The final generated image is: (where \(\circ \) denotes element-wise multiplication)

$$\begin{aligned} I = I_{bg} \circ (1 - I_{m}) + I_{fg} \circ I_{m} \end{aligned}$$
(5)

Encoders. Unlike FineGAN, which performs only the generation task, our method requires the use of encoders. We introduce three encoders: background encoder \(E_{bg}\), shape encoder \(E_{p}\), and style encoder \(E_{c}\). They run in semi-parallel to predict both the latent codes (\(v_{bg},v_p,v_c, z\)) of an input image and the underlying one-hot vectors (\(e_{bg},e_p,e_c\)). All encoders are fed with image I as input. The background encoder is also fed with the mask \(I_m\). During image reconstruction, there is no initial image mask, therefore it first has to be generated by encoding the shape and style features and applying the foreground generator. The lack of ground-truth mask is why the encoders do not run fully in parallel. In addition, the background and shape encoders also produce bypass tensors (\(B_{bg},B_{fg}\)) to be used as skip connections between the encoders and the generators.

$$\begin{aligned} (B_{bg})&= E_{bg}(I, I_m) \end{aligned}$$
(6)
$$\begin{aligned} (\hat{e}_p ,\mu _p, \sigma _p, B_{fg}, \mu _z, \sigma _z)&= E_{p}(I) \end{aligned}$$
(7)
$$\begin{aligned} (\hat{e}_c ,\mu _c, \sigma _c)&= E_{c}(I) \end{aligned}$$
(8)

where (\(\mu , \sigma \)) are three paired vectors of sizes (\(d_{z}, d_{p}, d_{c}\)) defining the mean and variance to sample each element of (\(\hat{z}, \hat{v}_{p}, \hat{v}_{c}\)) from a gaussian distribution.

Mixup. At the intersection between the encoders and generators, we introduce a novel method to merge information coded by the encoders and information produced by the embeddings and lower levels of the generators. The mixup module  [35], mixes two input variables with a weight parameter \(\beta \). The rationale behind this application is that during generation there is no data coming from the encoders, so the mixup is turned off and only information from the embeddings and lower levels of the generators are passed forward. During reconstruction, we want our method to utilize the skip connections to improve performance and also use the predicted embeddings \((v_p,v_c)\) to represent the object’s shape and style. The contrast between the two paths leads to a difficulty in optimizing them simultaneously. The introduction of the mixup simplifies this by having both paths active during forward path and back-propagation. In contrast to regular residual connections, the ever changing \(\beta \) used in the mixup forces both inputs to be independent representations and not complement each other.
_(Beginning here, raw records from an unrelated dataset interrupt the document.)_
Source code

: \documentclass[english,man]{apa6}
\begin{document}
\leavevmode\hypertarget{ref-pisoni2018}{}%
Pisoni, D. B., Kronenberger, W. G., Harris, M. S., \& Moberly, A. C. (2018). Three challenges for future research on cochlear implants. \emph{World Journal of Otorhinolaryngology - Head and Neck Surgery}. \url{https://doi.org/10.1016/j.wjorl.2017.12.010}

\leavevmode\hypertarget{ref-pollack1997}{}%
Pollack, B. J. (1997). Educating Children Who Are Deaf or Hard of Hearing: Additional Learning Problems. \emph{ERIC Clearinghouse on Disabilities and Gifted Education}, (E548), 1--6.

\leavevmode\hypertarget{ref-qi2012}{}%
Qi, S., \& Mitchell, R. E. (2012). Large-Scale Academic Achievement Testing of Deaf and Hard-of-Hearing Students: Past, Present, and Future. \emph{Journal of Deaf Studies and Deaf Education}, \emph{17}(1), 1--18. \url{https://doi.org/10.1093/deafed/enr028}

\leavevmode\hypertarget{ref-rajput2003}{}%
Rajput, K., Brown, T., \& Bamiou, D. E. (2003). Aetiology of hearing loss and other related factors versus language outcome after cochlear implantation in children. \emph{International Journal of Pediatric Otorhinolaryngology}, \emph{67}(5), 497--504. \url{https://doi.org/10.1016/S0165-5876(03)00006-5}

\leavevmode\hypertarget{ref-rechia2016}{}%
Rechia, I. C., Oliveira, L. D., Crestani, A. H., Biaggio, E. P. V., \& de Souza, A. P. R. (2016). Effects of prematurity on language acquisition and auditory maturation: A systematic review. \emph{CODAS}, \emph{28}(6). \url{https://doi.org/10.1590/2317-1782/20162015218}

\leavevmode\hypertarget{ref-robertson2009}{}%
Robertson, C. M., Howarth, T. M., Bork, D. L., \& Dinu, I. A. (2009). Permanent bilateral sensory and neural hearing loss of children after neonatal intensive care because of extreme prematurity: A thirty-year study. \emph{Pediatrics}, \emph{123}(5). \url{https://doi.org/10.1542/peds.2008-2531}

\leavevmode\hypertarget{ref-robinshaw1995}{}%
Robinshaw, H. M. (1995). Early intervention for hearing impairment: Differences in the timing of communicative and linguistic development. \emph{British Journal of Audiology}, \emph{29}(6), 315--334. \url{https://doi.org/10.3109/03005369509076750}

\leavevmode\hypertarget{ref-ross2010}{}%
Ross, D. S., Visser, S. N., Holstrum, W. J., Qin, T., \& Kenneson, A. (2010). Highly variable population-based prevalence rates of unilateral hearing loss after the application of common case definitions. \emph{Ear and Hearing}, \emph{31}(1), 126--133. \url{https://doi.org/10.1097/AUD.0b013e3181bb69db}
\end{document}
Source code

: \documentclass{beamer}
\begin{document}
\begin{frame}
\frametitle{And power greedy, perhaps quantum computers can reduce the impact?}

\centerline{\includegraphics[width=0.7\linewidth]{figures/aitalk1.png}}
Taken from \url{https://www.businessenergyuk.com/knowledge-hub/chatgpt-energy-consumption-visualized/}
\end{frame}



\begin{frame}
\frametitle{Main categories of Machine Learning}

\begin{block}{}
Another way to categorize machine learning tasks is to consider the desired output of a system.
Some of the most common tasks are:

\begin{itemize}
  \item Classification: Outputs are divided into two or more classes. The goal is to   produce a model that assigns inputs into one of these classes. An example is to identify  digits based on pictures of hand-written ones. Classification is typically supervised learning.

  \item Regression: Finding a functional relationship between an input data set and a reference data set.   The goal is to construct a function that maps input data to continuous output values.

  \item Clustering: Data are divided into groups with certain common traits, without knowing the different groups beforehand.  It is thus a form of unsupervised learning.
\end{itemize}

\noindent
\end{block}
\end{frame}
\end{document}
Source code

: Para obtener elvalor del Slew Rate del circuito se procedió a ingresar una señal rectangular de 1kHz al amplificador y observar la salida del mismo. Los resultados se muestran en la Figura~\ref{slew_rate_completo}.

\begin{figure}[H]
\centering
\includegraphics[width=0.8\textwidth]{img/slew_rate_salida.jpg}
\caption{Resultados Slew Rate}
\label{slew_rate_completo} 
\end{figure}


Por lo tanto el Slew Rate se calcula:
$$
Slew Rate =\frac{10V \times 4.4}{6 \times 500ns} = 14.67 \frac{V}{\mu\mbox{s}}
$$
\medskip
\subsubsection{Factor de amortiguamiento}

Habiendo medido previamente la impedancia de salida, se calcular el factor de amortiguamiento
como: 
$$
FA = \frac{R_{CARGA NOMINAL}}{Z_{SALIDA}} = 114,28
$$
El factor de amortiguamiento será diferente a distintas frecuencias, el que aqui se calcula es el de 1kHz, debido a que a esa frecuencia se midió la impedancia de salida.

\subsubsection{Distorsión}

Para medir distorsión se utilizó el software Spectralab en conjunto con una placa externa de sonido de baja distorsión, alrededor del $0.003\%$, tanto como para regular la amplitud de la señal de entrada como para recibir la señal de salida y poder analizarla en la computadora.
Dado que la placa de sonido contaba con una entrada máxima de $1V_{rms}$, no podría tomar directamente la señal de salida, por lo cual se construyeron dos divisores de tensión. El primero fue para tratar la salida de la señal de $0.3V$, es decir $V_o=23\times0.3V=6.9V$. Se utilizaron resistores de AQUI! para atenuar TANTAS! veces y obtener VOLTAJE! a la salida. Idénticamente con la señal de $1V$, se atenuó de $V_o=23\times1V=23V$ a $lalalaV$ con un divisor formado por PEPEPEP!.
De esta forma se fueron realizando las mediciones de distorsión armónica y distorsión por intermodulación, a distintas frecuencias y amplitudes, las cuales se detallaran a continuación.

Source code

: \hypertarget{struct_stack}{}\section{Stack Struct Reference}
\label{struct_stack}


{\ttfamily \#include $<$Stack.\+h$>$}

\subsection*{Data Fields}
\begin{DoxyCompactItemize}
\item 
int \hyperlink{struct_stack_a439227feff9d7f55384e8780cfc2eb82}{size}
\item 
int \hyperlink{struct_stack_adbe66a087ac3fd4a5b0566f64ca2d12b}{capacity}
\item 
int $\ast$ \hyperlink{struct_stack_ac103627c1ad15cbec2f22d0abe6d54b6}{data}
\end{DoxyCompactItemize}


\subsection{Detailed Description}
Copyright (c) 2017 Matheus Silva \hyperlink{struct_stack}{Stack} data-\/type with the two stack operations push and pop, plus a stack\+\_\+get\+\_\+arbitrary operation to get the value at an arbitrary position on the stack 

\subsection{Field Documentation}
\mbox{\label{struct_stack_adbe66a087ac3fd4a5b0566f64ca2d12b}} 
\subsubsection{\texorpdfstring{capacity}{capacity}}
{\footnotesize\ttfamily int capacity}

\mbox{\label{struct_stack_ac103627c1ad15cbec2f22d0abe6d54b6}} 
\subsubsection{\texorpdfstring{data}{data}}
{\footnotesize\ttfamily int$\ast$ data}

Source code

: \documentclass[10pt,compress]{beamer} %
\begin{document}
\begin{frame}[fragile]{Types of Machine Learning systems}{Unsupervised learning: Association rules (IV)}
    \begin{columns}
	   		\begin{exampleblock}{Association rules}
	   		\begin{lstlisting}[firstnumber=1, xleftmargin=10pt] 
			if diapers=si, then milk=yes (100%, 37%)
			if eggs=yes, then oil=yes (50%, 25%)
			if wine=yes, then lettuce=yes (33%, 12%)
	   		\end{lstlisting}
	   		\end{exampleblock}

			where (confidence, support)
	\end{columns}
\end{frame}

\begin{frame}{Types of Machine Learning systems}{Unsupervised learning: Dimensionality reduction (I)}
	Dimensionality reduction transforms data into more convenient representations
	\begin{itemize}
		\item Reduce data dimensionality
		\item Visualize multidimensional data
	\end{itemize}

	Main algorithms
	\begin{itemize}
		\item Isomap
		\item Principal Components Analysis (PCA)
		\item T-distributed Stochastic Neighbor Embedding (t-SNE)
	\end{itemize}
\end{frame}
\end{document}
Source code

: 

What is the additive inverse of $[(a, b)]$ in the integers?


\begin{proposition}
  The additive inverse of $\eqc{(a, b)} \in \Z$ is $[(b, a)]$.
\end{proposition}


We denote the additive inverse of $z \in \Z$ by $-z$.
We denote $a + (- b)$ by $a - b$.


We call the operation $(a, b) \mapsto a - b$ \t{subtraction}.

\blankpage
The mixup modules at the vector embeddings level (mixup1 and mixup2 in Fig. 2) mix the vectors (\(v_p, v_c\)) given by the embeddings (\(V_p, V_c\)), Eq. 2, with the predicted vectors (\(\hat{v}_p, \hat{v}_c\)) produced by the encoders (\(E_p, E_c\)), Eq. 7,8. The mixture of features leads to both the embeddings and the encoders being optimized for reconstructing the object. This has two benefits. First, it trains the encoders to properly code the images, which improves clustering and learns image-to-image translation implicitly. Second, it trains the embeddings to represent the real object classes, which improves the generation task.

The mixup modules at the skip connections (mixup3 and mixup4 in Fig. 2) mix the pre-image tensors (\(A_{bg}, A_{fg}\)), Eq. 3,4, with the bypass tensors (\(B_{bg},B_{fg}\)), Eq. 6,7. It serves to create the condition where the reconstruction path will be simultaneously dependent on the bypass and on the lower stage of the generators. This way, at any time we can choose any \(\beta \) or even pass only the bypass or only the pre-image and result in an almost identical image.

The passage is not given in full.